ツイートが拡散しているバラエティ番組の視聴率は上昇傾向

~インプレッション(表示)ユーザー数ランク別番組平均世帯視聴率の近似直線の傾き平均~
(プライム帯のバラエティ番組)

インプレッション(表示)ユーザー数ランク別番組平均世帯視聴率の近似直線の傾き平均 表

「ツイートを増やすと視聴率も上がるのですか?」。これを直接証明する解析は難しいですが、以下のアプローチを試みました。

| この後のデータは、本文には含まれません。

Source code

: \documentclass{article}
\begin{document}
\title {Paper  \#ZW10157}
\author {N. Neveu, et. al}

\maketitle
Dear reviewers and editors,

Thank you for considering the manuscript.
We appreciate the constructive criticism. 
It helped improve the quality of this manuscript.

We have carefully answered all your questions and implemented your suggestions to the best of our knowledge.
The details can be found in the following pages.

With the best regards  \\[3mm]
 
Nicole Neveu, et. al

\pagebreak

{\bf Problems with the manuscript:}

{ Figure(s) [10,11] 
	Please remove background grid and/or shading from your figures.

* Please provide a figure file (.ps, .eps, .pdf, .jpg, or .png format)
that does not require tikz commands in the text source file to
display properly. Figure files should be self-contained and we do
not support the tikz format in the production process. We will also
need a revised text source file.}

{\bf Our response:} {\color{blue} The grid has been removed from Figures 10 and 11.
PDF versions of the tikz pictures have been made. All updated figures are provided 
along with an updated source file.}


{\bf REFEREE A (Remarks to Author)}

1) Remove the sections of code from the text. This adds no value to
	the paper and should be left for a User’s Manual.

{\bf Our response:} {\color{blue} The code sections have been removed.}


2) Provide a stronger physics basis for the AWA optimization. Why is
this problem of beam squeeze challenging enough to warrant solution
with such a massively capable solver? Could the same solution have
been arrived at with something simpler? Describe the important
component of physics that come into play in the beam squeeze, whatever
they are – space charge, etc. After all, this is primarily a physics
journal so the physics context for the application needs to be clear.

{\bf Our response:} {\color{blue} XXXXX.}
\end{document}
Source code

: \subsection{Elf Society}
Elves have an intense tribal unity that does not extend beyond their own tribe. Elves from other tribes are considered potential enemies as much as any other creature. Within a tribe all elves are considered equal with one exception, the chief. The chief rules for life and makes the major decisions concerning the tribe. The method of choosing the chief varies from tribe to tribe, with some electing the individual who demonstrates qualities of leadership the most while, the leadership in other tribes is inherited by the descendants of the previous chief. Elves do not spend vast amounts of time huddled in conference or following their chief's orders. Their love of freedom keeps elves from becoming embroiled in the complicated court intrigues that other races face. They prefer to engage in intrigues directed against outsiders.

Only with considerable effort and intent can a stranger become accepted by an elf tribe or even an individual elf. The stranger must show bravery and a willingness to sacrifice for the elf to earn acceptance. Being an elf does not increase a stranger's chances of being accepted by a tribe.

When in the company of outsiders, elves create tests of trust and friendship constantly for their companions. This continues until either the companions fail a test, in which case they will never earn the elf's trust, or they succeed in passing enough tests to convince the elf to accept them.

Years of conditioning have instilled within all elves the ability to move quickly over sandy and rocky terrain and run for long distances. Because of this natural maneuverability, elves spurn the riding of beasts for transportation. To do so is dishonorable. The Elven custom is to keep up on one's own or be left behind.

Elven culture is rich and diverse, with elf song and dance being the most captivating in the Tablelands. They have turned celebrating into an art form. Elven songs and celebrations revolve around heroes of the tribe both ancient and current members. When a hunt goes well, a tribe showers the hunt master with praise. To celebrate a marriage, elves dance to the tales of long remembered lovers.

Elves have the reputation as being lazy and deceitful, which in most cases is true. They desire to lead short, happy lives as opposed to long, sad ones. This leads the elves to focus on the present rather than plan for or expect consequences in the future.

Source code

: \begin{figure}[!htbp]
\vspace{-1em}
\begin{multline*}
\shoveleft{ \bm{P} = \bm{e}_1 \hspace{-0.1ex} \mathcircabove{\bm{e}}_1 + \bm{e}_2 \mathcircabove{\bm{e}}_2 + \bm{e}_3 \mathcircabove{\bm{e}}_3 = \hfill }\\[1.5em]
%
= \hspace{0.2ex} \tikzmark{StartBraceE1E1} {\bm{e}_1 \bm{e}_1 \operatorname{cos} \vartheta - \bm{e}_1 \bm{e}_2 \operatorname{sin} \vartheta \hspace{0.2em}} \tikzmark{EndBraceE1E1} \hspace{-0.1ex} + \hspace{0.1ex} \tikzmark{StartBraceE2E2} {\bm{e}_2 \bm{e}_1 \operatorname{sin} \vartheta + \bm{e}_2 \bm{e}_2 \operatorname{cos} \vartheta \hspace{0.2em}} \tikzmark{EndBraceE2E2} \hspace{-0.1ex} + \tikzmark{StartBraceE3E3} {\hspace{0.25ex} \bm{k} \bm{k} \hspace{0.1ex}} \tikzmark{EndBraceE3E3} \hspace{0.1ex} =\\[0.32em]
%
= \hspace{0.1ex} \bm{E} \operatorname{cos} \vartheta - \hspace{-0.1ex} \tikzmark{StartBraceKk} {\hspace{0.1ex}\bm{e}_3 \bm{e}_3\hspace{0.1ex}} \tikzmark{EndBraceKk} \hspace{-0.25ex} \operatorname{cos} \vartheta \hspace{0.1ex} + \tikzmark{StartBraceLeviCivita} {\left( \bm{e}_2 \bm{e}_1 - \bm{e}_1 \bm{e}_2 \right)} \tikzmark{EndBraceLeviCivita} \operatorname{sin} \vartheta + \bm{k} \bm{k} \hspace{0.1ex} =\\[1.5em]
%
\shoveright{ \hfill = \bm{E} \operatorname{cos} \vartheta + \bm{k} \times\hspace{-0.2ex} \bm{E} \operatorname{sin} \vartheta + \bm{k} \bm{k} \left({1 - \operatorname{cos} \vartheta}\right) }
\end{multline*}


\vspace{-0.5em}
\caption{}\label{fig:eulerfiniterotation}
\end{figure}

同一ジャンル、同一放送時間帯という条件をそろえるため、プライムタイムのバラエティ番組を対象に分析しました。番組個別に、2014年10~12月における週単位の視聴率時系列推移から視聴率が上昇傾向あるいは下降傾向という近似直線の傾きを算出し、インプレッションユーザー数上位25%、中間50%、下位25%に分類し、傾きの平均値を求めました。インプレッション(表示)ユーザー数上位番組は10週で0.7%という上昇傾向に対し、中間番組は2.1%、下位番組は1.3%の下降という結果です。男女50才以上が視聴の中心である番組を除いた分析も実施しました。

Twitter上でのインプレッション(表示)の拡散は、世の中の番組に対する会話の規模感を表しているものであり、多く会話されている番組は視聴者の維持・獲得に繋がっていると解釈することができるのではないでしょうか。逆もまた然りです。直接的な番組視聴への誘引確認ではありませんが、Twitterを通して把握できる番組の話題感は、視聴者の視聴行動を推測するには十分なデータであると言う事もできるかもしれません。

※2014.9/29-12/28、ビデオリサーチ「関東地区世帯視聴率」「Twitter TV エコー」データより

※放送時間帯が19-23時に掛かる、ビデオリサーチ番組ジャンル「その他娯楽番組」において、放送回数が4回以上の番組を対象に分析

※全82番組(放送回を番組でくくって)、放送回のべ数は654

※番組別の世帯視聴率時系列推移データから、 y=aX+b の近似直線を算出(y;世帯視聴率、x;放送回)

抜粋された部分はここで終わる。